1. A computer-implemented method comprising:

receiving electronic transmission data for previous electronic transmissions;

distinguishing pre-authorization electronic transmission data from the electronic transmission data at a later stage for each of the previous electronic transmissions;

based on the distinguishing, providing current electronic transmission data to a neural network for determining a value of impropriety for the current electronic transmission;

determining the value of impropriety for the current electronic transmission is above a threshold; and

blocking the current electronic transmission during a pre-authorization stage based on the value of impropriety.

2. The computer-implemented method of claim 1, wherein the value of impropriety is determined by:

training the neural network using the electronic transmission data including the pre-authorization electronic transmission data and post-authorization electronic transmission data for the previous electronic transmissions including both fraudulent and non-fraudulent previous electronic transmissions; and

analyzing, using the trained neural network, the current electronic transmission data for the current electronic transmission during the pre-authorization stage for the current electronic transmission, such that the current electronic transmission is blocked during the pre-authorization stage based on the analyzing.

3. The computer-implemented method of claim 2, wherein Markov chain modeling is applied to each of the previous electronic transmissions for distinguishing the pre-authorization electronic transmission data from the post-authorization electronic transmission data.

4. The computer-implemented method of claim 3, wherein the neural network is trained using the electronic transmission data including delay-captured electronic transmission data identified after the post-authorization electronic transmission data for the previous electronic transmissions including both the fraudulent and non-fraudulent previous electronic transmissions, and wherein the Markov chain modeling is applied to each of the previous electronic transmissions for distinguishing the delay-captured electronic transmission data from the pre-authorization electronic transmission data and the post-authorization electronic transmission data.

5. The computer-implemented method of claim 1, further comprising:

identifying another electronic transmission corresponding to an electronic payment via an e-commerce platform;

based on identifying the other electronic transmission, providing electronic transmission data, corresponding to the other electronic transmission, to the neural network for determining another value of impropriety for the other electronic transmission based on the electronic transmission data for the previous electronic transmissions corresponding to both fraudulent and non-fraudulent previous electronic transmissions;

determining the other value of impropriety for the other electronic transmission is below the threshold; and

facilitating the electronic payment based on the other value of impropriety being below the threshold.

6. The computer-implemented method of claim 1, wherein the electronic transmission data for each of the previous electronic transmissions includes both pre-authorization electronic transmission data and post-authorization electronic transmission data associated with an electronic payment.

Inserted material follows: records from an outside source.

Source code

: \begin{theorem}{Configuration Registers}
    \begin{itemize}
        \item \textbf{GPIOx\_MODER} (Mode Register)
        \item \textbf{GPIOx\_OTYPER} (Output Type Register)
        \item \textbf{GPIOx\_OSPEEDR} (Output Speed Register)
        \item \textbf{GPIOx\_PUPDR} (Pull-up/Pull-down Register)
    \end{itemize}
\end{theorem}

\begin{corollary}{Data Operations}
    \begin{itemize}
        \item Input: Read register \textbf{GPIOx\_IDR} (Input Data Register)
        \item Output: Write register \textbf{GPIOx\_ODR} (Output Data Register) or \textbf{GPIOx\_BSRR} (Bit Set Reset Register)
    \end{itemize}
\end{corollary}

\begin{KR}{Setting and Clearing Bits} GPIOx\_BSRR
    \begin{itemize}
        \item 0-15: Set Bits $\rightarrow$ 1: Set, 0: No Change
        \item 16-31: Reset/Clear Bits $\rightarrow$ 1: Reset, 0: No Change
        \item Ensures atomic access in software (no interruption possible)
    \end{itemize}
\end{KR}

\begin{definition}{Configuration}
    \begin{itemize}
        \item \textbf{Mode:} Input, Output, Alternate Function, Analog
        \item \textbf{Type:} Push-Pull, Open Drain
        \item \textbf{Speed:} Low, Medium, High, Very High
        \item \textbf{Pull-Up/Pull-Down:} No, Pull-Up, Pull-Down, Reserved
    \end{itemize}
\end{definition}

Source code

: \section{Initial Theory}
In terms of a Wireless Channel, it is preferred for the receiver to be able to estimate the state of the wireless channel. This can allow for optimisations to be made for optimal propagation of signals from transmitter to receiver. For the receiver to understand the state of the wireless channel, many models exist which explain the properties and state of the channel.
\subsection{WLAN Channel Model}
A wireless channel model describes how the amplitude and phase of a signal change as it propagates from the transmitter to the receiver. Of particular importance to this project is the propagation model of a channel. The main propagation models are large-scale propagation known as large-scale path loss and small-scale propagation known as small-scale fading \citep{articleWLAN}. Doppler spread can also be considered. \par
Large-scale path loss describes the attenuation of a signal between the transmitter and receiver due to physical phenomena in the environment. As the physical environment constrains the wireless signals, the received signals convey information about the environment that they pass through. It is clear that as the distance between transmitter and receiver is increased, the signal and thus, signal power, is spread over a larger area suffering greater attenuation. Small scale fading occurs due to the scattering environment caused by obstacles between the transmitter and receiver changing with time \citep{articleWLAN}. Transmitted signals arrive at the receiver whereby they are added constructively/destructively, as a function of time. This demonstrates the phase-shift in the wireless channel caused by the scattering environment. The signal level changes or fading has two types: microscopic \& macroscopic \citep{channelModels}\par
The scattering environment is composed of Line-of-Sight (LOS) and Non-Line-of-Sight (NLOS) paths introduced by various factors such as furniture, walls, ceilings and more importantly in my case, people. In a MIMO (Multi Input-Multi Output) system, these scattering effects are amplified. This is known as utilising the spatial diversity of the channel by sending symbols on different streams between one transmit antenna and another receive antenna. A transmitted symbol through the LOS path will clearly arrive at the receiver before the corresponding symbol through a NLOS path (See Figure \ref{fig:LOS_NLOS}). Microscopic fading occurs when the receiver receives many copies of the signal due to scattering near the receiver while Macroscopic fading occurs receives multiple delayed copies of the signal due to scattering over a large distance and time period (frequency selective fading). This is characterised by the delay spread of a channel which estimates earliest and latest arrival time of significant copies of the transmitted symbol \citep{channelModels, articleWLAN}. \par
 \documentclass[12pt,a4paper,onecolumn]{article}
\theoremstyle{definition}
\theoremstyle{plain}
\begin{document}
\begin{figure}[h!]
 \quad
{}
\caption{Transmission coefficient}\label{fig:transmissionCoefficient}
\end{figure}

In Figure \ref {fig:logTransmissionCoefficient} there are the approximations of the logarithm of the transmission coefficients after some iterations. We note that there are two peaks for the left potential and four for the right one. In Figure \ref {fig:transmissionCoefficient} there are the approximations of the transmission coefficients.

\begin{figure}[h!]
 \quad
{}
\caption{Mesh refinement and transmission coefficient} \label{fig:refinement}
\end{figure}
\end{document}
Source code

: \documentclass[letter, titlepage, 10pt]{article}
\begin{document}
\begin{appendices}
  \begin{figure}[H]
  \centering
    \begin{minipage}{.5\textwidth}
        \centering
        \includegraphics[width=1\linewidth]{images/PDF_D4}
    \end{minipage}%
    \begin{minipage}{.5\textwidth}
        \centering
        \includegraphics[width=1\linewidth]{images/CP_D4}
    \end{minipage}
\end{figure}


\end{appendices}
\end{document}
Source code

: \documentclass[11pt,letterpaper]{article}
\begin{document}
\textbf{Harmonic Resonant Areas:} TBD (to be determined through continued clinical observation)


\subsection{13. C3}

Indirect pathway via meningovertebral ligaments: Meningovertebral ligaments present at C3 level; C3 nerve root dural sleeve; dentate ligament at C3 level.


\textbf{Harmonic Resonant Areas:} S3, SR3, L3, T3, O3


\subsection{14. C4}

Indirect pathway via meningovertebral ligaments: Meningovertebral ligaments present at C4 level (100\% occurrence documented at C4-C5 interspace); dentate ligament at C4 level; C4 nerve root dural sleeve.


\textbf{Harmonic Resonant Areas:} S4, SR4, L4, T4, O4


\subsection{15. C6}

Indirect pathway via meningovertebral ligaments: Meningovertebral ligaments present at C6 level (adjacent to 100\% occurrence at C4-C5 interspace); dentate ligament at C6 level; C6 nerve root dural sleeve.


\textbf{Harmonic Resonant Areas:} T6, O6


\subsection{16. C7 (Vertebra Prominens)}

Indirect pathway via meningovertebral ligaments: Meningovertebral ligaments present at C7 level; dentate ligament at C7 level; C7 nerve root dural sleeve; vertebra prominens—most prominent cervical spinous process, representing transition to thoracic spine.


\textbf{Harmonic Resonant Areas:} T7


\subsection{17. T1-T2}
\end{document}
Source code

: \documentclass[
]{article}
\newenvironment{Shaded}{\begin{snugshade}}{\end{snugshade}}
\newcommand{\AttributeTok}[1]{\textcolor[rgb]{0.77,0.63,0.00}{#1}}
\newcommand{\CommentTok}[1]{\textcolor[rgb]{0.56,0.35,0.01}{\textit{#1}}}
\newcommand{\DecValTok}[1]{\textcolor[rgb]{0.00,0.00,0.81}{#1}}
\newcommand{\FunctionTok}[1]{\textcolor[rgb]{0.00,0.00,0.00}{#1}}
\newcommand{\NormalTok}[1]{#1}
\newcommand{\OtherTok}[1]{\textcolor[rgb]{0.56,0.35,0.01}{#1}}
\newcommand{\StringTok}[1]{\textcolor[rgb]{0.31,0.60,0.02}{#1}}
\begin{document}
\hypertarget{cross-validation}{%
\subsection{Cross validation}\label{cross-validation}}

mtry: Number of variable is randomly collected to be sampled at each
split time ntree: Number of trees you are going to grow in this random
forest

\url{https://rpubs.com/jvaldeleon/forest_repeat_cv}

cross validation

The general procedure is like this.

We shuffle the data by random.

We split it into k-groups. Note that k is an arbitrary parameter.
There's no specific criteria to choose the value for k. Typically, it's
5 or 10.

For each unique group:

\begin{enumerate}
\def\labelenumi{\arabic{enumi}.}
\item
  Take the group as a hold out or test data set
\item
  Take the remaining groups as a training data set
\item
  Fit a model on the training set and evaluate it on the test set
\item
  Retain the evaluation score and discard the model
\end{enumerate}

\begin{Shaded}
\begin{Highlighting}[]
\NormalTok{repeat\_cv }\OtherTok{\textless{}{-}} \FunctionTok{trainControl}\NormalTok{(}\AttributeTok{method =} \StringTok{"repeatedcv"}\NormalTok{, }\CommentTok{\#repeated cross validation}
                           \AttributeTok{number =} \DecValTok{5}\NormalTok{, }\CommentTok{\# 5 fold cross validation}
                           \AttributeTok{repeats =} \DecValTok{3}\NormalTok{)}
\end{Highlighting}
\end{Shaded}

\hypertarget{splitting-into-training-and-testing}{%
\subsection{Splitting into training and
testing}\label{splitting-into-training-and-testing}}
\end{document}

7. The computer-implemented method of claim 1, wherein the neural network is trained using reinforcement learning to determine the value of impropriety using the electronic transmission data for the previous electronic transmissions that are electronic payment transactions and that include both pre-authorization electronic transmission data and post-authorization electronic transmission data, the neural network being trained using a reward for subsequently blocking actual fraudulent electronic payment transactions during the pre-authorization stage associated with the actual fraudulent electronic payment transactions.

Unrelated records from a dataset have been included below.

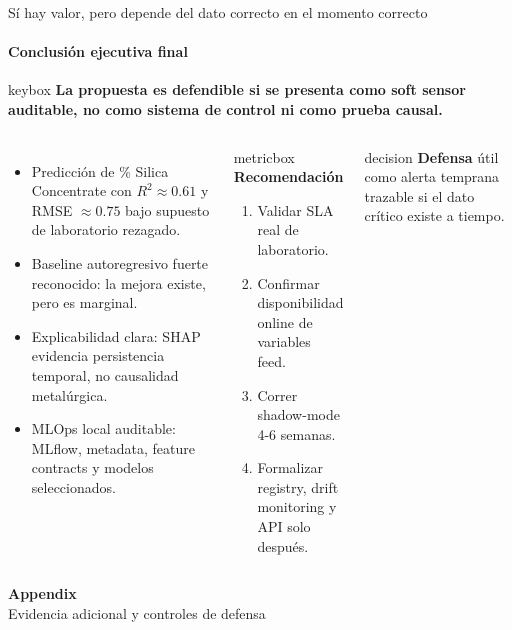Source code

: \documentclass[aspectratio=169,10pt]{beamer}
\newcommand{\keymessage}[1]{%
  \vspace{-0.05cm}
  \begin{beamercolorbox}[wd=\textwidth,sep=0.62em,rounded=true]{keybox}
  \textbf{#1}
  \end{beamercolorbox}\vspace{0.10cm}
}
\newcommand{\decisionbox}[2]{%
  \begin{beamercolorbox}[wd=\textwidth,sep=0.65em,rounded=true]{decision}
  \textbf{\textcolor{MinsurBlue}{#1}}\hspace{0.25em} #2
  \end{beamercolorbox}
}
\begin{document}
\begin{frame}{Sí hay valor, pero depende del dato correcto en el momento correcto}
\framesubtitle{Conclusión ejecutiva final}
\keymessage{La propuesta es defendible si se presenta como soft sensor auditable, no como sistema de control ni como prueba causal.}
\begin{columns}[T]
\begin{itemize}
  \item Predicción de \% Silica Concentrate con $R^2 \approx 0.61$ y RMSE $\approx 0.75$ bajo supuesto de laboratorio rezagado.
  \item Baseline autoregresivo fuerte reconocido: la mejora existe, pero es marginal.
  \item Explicabilidad clara: SHAP evidencia persistencia temporal, no causalidad metalúrgica.
  \item MLOps local auditable: MLflow, metadata, feature contracts y modelos seleccionados.
\end{itemize}
\begin{beamercolorbox}[wd=\textwidth,sep=0.8em,rounded=true]{metricbox}
\textbf{Recomendación}\vspace{0.1cm}
\begin{enumerate}\scriptsize
  \item Validar SLA real de laboratorio.
  \item Confirmar disponibilidad online de variables feed.
  \item Correr shadow-mode 4-6 semanas.
  \item Formalizar registry, drift monitoring y API solo después.
\end{enumerate}
\end{beamercolorbox}
\vspace{0.12cm}
\decisionbox{Defensa}{útil como alerta temprana trazable si el dato crítico existe a tiempo.}
\end{columns}
\end{frame}

\appendix
\begin{frame}[plain]
\centering
\vspace{1.6cm}
{\Huge\bfseries\color{MinsurNavy}Appendix}\\[0.25cm]
{\Large\color{MinsurBlue}Evidencia adicional y controles de defensa}
\end{frame}
\end{document}
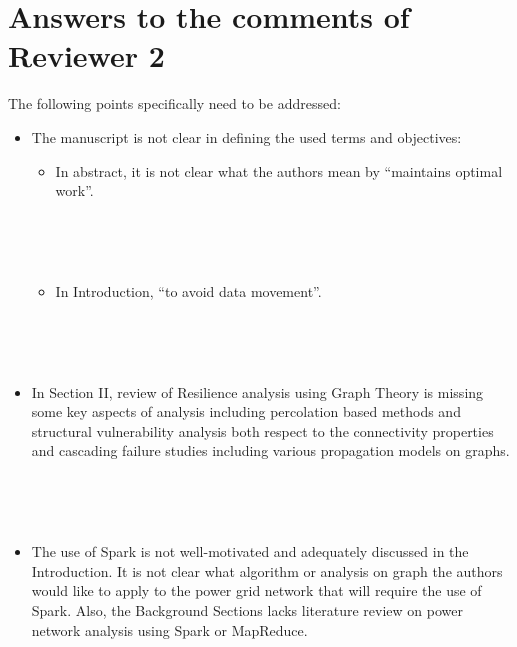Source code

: \section{Answers to the comments of Reviewer 2}
%
%


The following points specifically need to be addressed:

\begin{itemize}
\item The manuscript is not clear in defining the used terms and objectives:
\begin{itemize}
\item In abstract, it is not clear what the authors mean by ``maintains optimal work''.

~


~

\item In Introduction, ``to avoid data movement''. 

~


~
\end{itemize}

\item In Section II, review of Resilience analysis using Graph Theory is missing some key aspects of analysis including percolation based methods and structural vulnerability analysis both respect to the connectivity properties and cascading failure studies including various propagation models on graphs.

~



~


\item The use of Spark is not well-motivated and adequately discussed in the Introduction. It is not clear what algorithm or analysis on graph the authors would like to apply to the power grid network that will require the use of Spark. 
Also, the Background Sections lacks literature review on power network analysis using Spark or MapReduce.


\end{itemize}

8. The computer-implemented method of claim 7, further comprising:

rewarding the neural network based on blocking the current electronic transmission, which is an electronic payment transaction, during the pre-authorization stage associated with the electronic payment transaction; and

training the neural network using the reinforcement learning based on the current electronic transmission data including pre-authorization electronic transmission data and based on the reward for blocking the current electronic transmission.

9. A computer system comprising:

one or more processors; and

a computer storage medium storing computer-useable instructions that, when used by the one or more processors, causes the computer system to perform operations comprising:

receiving an indication of a current electronic payment transaction;

based on the indication, providing electronic payment transaction data, corresponding to the current electronic payment transaction, to a neural network for determining a value of impropriety for the current electronic payment transaction, the neural network being trained using previous electronic payment transaction data for previous electronic payment transactions, the previous electronic payment transaction data including both pre-authorization electronic payment transaction data and post-authorization electronic payment transaction data;

determining the value of impropriety for the current electronic payment transaction is above a threshold; and

blocking the current electronic payment transaction based on the value of impropriety.

10. The computer system of claim 9, wherein the current electronic payment transaction is blocked during a pre-authorization stage.

11. The computer system of claim 10, further comprising applying Markov chain modeling to the previous electronic payment transaction data for each of the previous electronic payment transactions to distinguish the pre-authorization electronic payment transaction data from the post-authorization electronic payment transaction data and training the neural network based on the Markov chain modeling.

12. The computer system of claim 11, wherein the neural network is trained using a reward function and reinforcement learning, such that the neural network is rewarded for blocking the current electronic payment transaction based on the value of impropriety.

13. The computer system of claim 12, wherein the reinforcement learning includes a punishment upon the neural network providing the value of impropriety below the threshold for a fraudulent electronic payment transaction during the pre-authorization stage.

14. The computer system of claim 13, wherein the reinforcement learning includes another punishment, which is less severe than the punishment for the value of impropriety below the threshold for the fraudulent electronic payment transaction during the pre-authorization stage, upon the neural network providing the value of impropriety above the threshold for a non-fraudulent electronic payment transaction during the pre-authorization stage.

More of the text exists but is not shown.